A lifelong dedication to service: Wooster history alumnus John Carwile ’81 serves as ambassador to Latvia

John Carwile '81 observes the Silver Arrow 2022 exercise live-fire demonstration closing event at Camp Adazi, Latvia, Sept. 29, 2022.

For 35 years, John Carwile ’81 has dedicated his work to service—serving the United States in foreign countries.

Carwile, who recently completed his tenure as U.S. Ambassador to the Republic of Latvia, admits, “Every post has had challenges.” Carwile dealt with terrorist threats in Peru and protests outside the embassy in Kuala Lumpur. He served in a war zone in Baghdad and navigated the Mission Community through the COVID pandemic during his time in Latvia. 

Yet for every challenge, there have been more rewards. Carwile was a member of the team in Nepal that responded when devastating earthquakes rocked Kathmandu in 2015, claiming the lives of about 9,000 people. Citing it as one of his most rewarding experiences, he recalled how they sheltered hundreds of Americans on the embassy compound for several days and arranged evacuation flights. They also supported large-scale relief efforts through the U.S. Agency for International Development and the U.S. III Marine Expeditionary Force from Okinawa. 

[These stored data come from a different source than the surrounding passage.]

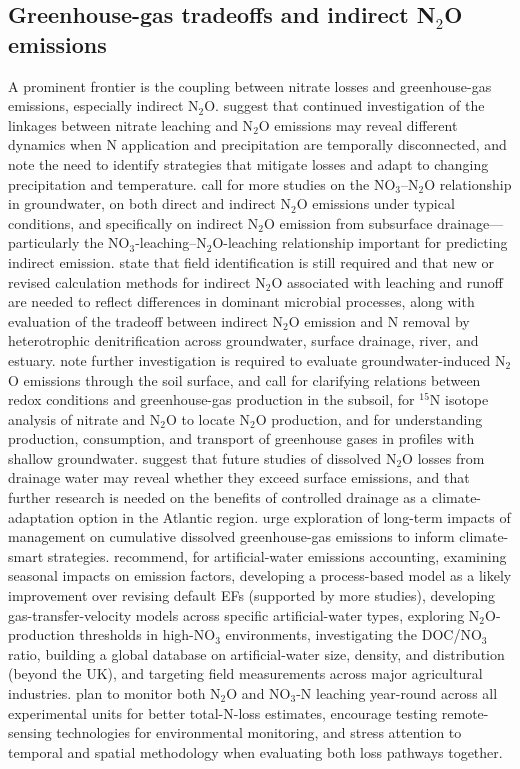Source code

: \documentclass[11pt]{article}
\begin{document}
\subsection{Greenhouse-gas tradeoffs and indirect N$_2$O emissions}
A prominent frontier is the coupling between nitrate losses and greenhouse-gas emissions, especially indirect N$_2$O. \textcite{OBrien2022} suggest that continued investigation of the linkages between nitrate leaching and N$_2$O emissions may reveal different dynamics when N application and precipitation are temporally disconnected, and note the need to identify strategies that mitigate losses and adapt to changing precipitation and temperature. \textcite{Sawamoto2003} call for more studies on the NO$_3$--N$_2$O relationship in groundwater, on both direct and indirect N$_2$O emissions under typical conditions, and specifically on indirect N$_2$O emission from subsurface drainage---particularly the NO$_3$-leaching--N$_2$O-leaching relationship important for predicting indirect emission. \textcite{Minamikawa2015} state that field identification is still required and that new or revised calculation methods for indirect N$_2$O associated with leaching and runoff are needed to reflect differences in dominant microbial processes, along with evaluation of the tradeoff between indirect N$_2$O emission and N removal by heterotrophic denitrification across groundwater, surface drainage, river, and estuary. \textcite{Minamikawa2013} note further investigation is required to evaluate groundwater-induced N$_2$O emissions through the soil surface, and \textcite{Minamikawa2010} call for clarifying relations between redox conditions and greenhouse-gas production in the subsoil, for $^{15}$N isotope analysis of nitrate and N$_2$O to locate N$_2$O production, and for understanding production, consumption, and transport of greenhouse gases in profiles with shallow groundwater. \textcite{Smith2019} suggest that future studies of dissolved N$_2$O losses from drainage water may reveal whether they exceed surface emissions, and that further research is needed on the benefits of controlled drainage as a climate-adaptation option in the Atlantic region. \textcite{Oliveira2025} urge exploration of long-term impacts of management on cumulative dissolved greenhouse-gas emissions to inform climate-smart strategies. \textcite{Webb2021} recommend, for artificial-water emissions accounting, examining seasonal impacts on emission factors, developing a process-based model as a likely improvement over revising default EFs (supported by more studies), developing gas-transfer-velocity models across specific artificial-water types, exploring N$_2$O-production thresholds in high-NO$_3$ environments, investigating the DOC/NO$_3$ ratio, building a global database on artificial-water size, density, and distribution (beyond the UK), and targeting field measurements across major agricultural industries. \textcite{Fontes2019} plan to monitor both N$_2$O and NO$_3$-N leaching year-round across all experimental units for better total-N-loss estimates, encourage testing remote-sensing technologies for environmental monitoring, and stress attention to temporal and spatial methodology when evaluating both loss pathways together.
\end{document}

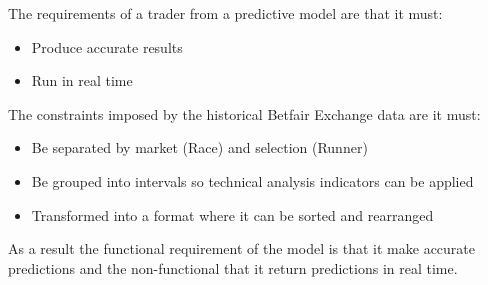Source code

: The requirements of a trader from a predictive model are that it must:
	\begin{itemize}
		\item Produce accurate results
		\item Run in real time
	\end{itemize}

The constraints imposed by the historical Betfair Exchange data are it must:
	\begin{itemize}
		\item Be separated by market (Race) and selection (Runner)
		\item Be grouped into intervals so technical analysis indicators can be applied
		\item Transformed into a format where it can be sorted and rearranged
	\end{itemize}

As a result the functional requirement of the model is that it make accurate predictions and the non-functional that it return predictions in real time.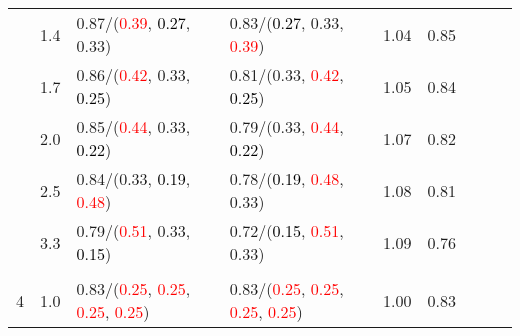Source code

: \documentclass[10pt,a4paper]{report}
\begin{document}
\begin{table}[!htbp]
\begin{center}
{\begin{tabular}{ccllccccc}
				  & 1.4                               & 0.87/(\textcolor{red}{0.39}, \textcolor{black}{0.27}, 0.33)                                                                                     & 0.83/(\textcolor{black}{0.27}, 0.33, \textcolor{red}{0.39})                                                                                     & 1.04             & 0.85                     \\
				  & 1.7                               & 0.86/(\textcolor{red}{0.42}, 0.33, \textcolor{black}{0.25})                                                                                     & 0.81/(0.33, \textcolor{red}{0.42}, \textcolor{black}{0.25})                                                                                     & 1.05             & 0.84                     \\
				  & 2.0                               & 0.85/(\textcolor{red}{0.44}, 0.33, \textcolor{black}{0.22})                                                                                     & 0.79/(0.33, \textcolor{red}{0.44}, \textcolor{black}{0.22})                                                                                     & 1.07             & 0.82                     \\
				  & 2.5                               & 0.84/(0.33, \textcolor{black}{0.19}, \textcolor{red}{0.48})                                                                                     & 0.78/(\textcolor{black}{0.19}, \textcolor{red}{0.48}, 0.33)                                                                                     & 1.08             & 0.81                     \\
				  & 3.3                               & 0.79/(\textcolor{red}{0.51}, 0.33, \textcolor{black}{0.15})                                                                                     & 0.72/(\textcolor{black}{0.15}, \textcolor{red}{0.51}, 0.33)                                                                                     & 1.09             & 0.76                     \\
				  &                                   &                                                                                                                                                 &                                                                                                                                                 &                                             \\
				4 & 1.0                               & 0.83/(\textcolor{red}{0.25}, \textcolor{red}{0.25}, \textcolor{red}{0.25}, \textcolor{red}{0.25})                                               & 0.83/(\textcolor{red}{0.25}, \textcolor{red}{0.25}, \textcolor{red}{0.25}, \textcolor{red}{0.25})                                               & 1.00             & 0.83                     \\

\end{tabular}}
\end{center}
\end{table}
\end{document}
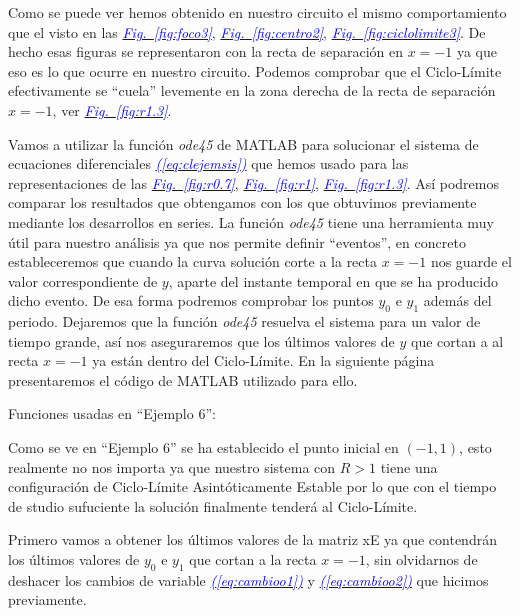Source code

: \documentclass[12pt,a4paper]{report} %
\newcommand{\fref}[1]{\hyperref[#1]{\textcolor{blue}{\textit{Fig.~\ref*{#1}}}}}
\newcommand{\eref}[1]{\hyperref[#1]{\textcolor{blue}{\textit{(\ref*{#1})}}}}
\begin{document}
	Como se puede ver hemos obtenido en nuestro circuito el mismo comportamiento que el visto en las \fref{fig:foco3}, \fref{fig:centro2}, \fref{fig:ciclolimite3}. De hecho esas figuras se representaron con la recta de separación en $x=-1$ ya que eso es lo que ocurre en nuestro circuito. Podemos comprobar que el Ciclo-Límite efectivamente se ``cuela'' levemente en la zona derecha de la recta de separación $x=-1$, ver \fref{fig:r1.3}.
	
	\vspace{0.5cm} Vamos a utilizar la función \textit{ode45} de MATLAB para solucionar el sistema de ecuaciones diferenciales \eref{eq:clejemsis} que hemos usado para las representaciones de las \fref{fig:r0.7}, \fref{fig:r1}, \fref{fig:r1.3}. Así podremos comparar los resultados que obtengamos con los que obtuvimos previamente mediante los desarrollos en series. La función \textit{ode45} tiene una herramienta muy útil para nuestro análisis ya que nos permite definir ``eventos'', en concreto estableceremos que cuando la curva solución corte a la recta $x=-1$ nos guarde el valor correspondiente de $y$, aparte del instante temporal en que se ha producido dicho evento. De esa forma podremos comprobar los puntos $y_0$ e $y_1$ además del periodo. Dejaremos que la función \textit{ode45} resuelva el sistema para un valor de tiempo grande, así nos aseguraremos que los últimos valores de $y$ que cortan a al recta $x=-1$ ya están dentro del Ciclo-Límite. En la siguiente página presentaremos el código de MATLAB utilizado para ello.
	
	\newpage
	
	
	
	\vspace{0.5cm}\noindent Funciones usadas en ``Ejemplo 6'':
	\vspace{0.5cm}
	\vspace{0.5cm}
	
	\newpage
	
	Como se ve en ``Ejemplo 6'' se ha establecido el punto inicial en $(-1,1)$, esto realmente no nos importa ya que nuestro sistema con $R>1$ tiene una configuración de Ciclo-Límite Asintóticamente Estable por lo que con el tiempo de studio sufuciente la solución finalmente tenderá al Ciclo-Límite. 
	
	\vspace{0.5cm}\noindent Primero vamos a obtener los últimos valores de la matriz xE ya que contendrán los últimos valores de $y_0$ e $y_1$ que cortan a la recta $x=-1$, sin olvidarnos de deshacer los cambios de variable \eref{eq:cambioo1} y \eref{eq:cambioo2} que hicimos previamente.
	
\end{document}

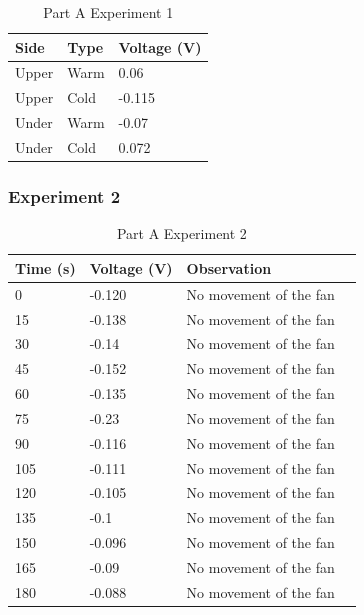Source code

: \documentclass[a4paper, 12pt, english]{article}
\begin{document}
\begin{table}[H]
	\centering
	\caption{Part A Experiment 1}
	\label{tab:partA1}
	\begin{tabular}{@{}lll@{}}
		\toprule
		\textbf{Side} & \textbf{Type} & \textbf{Voltage (V)} \\ \midrule
		Upper         & Warm          & 0.06                 \\
		Upper         & Cold          & -0.115               \\
		Under         & Warm          & -0.07                \\
		Under         & Cold          & 0.072                \\ \bottomrule
	\end{tabular}
\end{table}

\subsubsection{Experiment 2}
\begin{table}[H]
	\centering
	\caption{Part A Experiment 2}
	\label{tab:partA2}
	\begin{tabular}{@{}llll@{}}
		\toprule
		\textbf{Time (s)} & \textbf{Voltage (V)} & \textbf{Observation}   \\ \midrule
		0                 & -0.120                    & No movement of the fan \\
		15                & -0.138               & No movement of the fan \\
		30                & -0.14                & No movement of the fan \\
		45                & -0.152               & No movement of the fan \\
		60                & -0.135               & No movement of the fan \\
		75                & -0.23                & No movement of the fan \\
		90                & -0.116               & No movement of the fan \\
		105               & -0.111               & No movement of the fan \\
		120               & -0.105               & No movement of the fan \\
		135               & -0.1                 & No movement of the fan \\
		150               & -0.096               & No movement of the fan \\
		165               & -0.09                & No movement of the fan \\
		180               & -0.088               & No movement of the fan \\ \bottomrule
	\end{tabular}
\end{table}
\end{document}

The career that allowed him to combine his history major and interests in international affairs and political science also granted him the opportunity to live and work overseas with his wife, partner, and fellow Wooster graduate, Karin Hauschild ’84. They are part of a solid Wooster legacy, both having had multiple family members attend the College along with their daughter Katherine, an international relations major who graduated in 2014. Together as lifelong learners, John and Karin have interacted with different cultures, eaten new foods, learned foreign languages, lived in a wide variety of living
conditions, met people they otherwise never would have met, and understood issues up close.
The couple welcomed their global adventures in Washington, D.C.; Lima, Peru; Kuala Lumpur, Malaysia; Rome, Italy (twice); Quito, Ecuador; Bandar Seri Begawan, Brunei; Belfast, Northern Ireland; Ottawa, Canada; Kathmandu, Nepal; and Riga, Latvia. Carwile also did an unaccompanied, one-year posting in Baghdad, Iraq, while his wife and daughters stayed in Ottawa. 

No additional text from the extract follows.